L’ECHANGE : c’est un peu de sa propre mort qui se trouve sauvée dans l’échange, un peu de sa mort troquée contre une dette, cette dette qui se nomme amitié.
L’amitié est une des rares valeurs à laquelle Thomas Bernhard semble accorder un prix. Pour le reste, pas d’amour chez lui, pas de tendresse, sauf les quelques rares mentions qu’il fait à « la tante », l’être vital, qui habitait avec lui.
L’amitié ici est celle qui lie l’auteur au neveu de Wittgenstein, personnage inspiré de Paul Wittgenstein, frère de Ludwig.
Paul Wittgenstein est entré dans l’histoire de la musique parce que, amputé du bras droit au lendemain de la guerre 14 – 18, il commanda aux compositeurs les plus célèbres de son époque des concertos pour la main gauche. Les troubles mentaux qui l’affectèrent à la fin de sa vie contribuent à façonner le personnage du neveu de Wittgenstein.
En 1967, Thomas Bernhard est hospitalisé. On lui extrait alors du thorax une tumeur grosse comme un poing. À la même époque, Paul Wittgenstein réside dans la section réservée aux malades mentaux du Steinhof attenant au département où l’auteur séjourne. Cette amitié entre l’auteur et Paul nous est présentée comme une lutte pour la survie. Il s’avère d’ailleurs que les deux personnages à un moment donné de leur existence sont complémentaires. L’un est aux prises avec son corps, l’autre avec un mal qui ronge son esprit.
Tout se passe comme s’ils étaient habités l’un et l’autre par un être malade. L’auteur luttant avec ses forces psychiques contre la maladie, le neveu de Wittgenstein s’employant à défier la folie avec ses forces physiques.
Paul nourrit une passion intransigeante pour la musique et le sport automobile. Cependant, dit Bernhard, il jette les trésors de son esprit par la fenêtre. En fait, il témoigne par là d’une prodigalité à l’excès nuisible à son génie. En effet, il est présenté comme un génie qui ne produit rien alors que lui, le narrateur, écrit. Tous les deux, en fait, sont artistes et tous les deux se battent pour recouvrer un état de santé.
Tout se passe comme si le mal les avait aimantés puis repoussés. Dans leur malheur et leur convalescence, ils se battent pour se toucher, se retrouver.

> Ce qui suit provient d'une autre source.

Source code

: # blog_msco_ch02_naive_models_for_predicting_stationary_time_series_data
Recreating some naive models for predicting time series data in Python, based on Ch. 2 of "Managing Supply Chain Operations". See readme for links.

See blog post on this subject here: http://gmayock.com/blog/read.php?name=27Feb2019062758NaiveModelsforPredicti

Cependant, cette amitié est aussi l’histoire d’un déclin, d’une agonie qui commence avec le sarcasme, l’ironie. Les petits esclandres d’un personnage par ailleurs somptueux, grand seigneur, austère, arbitre des élégances en matière de musique.
Paul passa la première moitié de sa vie à gaspiller sa fortune et la seconde, une fois sa richesse dilapidée, à mener une vie identique mais sans argent, ce qui ne put que créer l’exaspération de la famille.
Et rapidement, ses excentricités seront décrites comme folie.
Alors, Paul, soudain, a besoin de toucher : ses longues étreintes, les moments de silence à écouter la musique.

L’amitié, chez Bernhard, c’est peut-être une fraternité qui s’étale sur une période de temps déterminée qui connaît un commencement et une fin ; c’est une fraternité qui peut se permettre le luxe d’échapper à la logique fatale du destin. Ici, les événements, les rencontres procèdent par étapes jusqu’au moment où Wittgenstein s’est mis à décliner physiquement. Alors, le narrateur fuit, nourrissant toutes ses réflexions autour de la mort.
Le déclin de l’ami rejette le narrateur.
L’amitié peut se permettre le luxe d’une liberté étrangère au frère.
C’est une relation qui ne porte pas a priori l’empreinte du baiser de la mort.
« Il n’est pas aberrant de penser, écrit Bernhard, qu’il a fallu que mon ami meure pour me rendre plus supportable ma vie, ou mieux, mon existence, si ce n’est pendant de longues périodes pour me la rendre simplement possible ». C’est cette liberté que permet l’amitié, cette liberté qui est aussi celle par laquelle la création commence.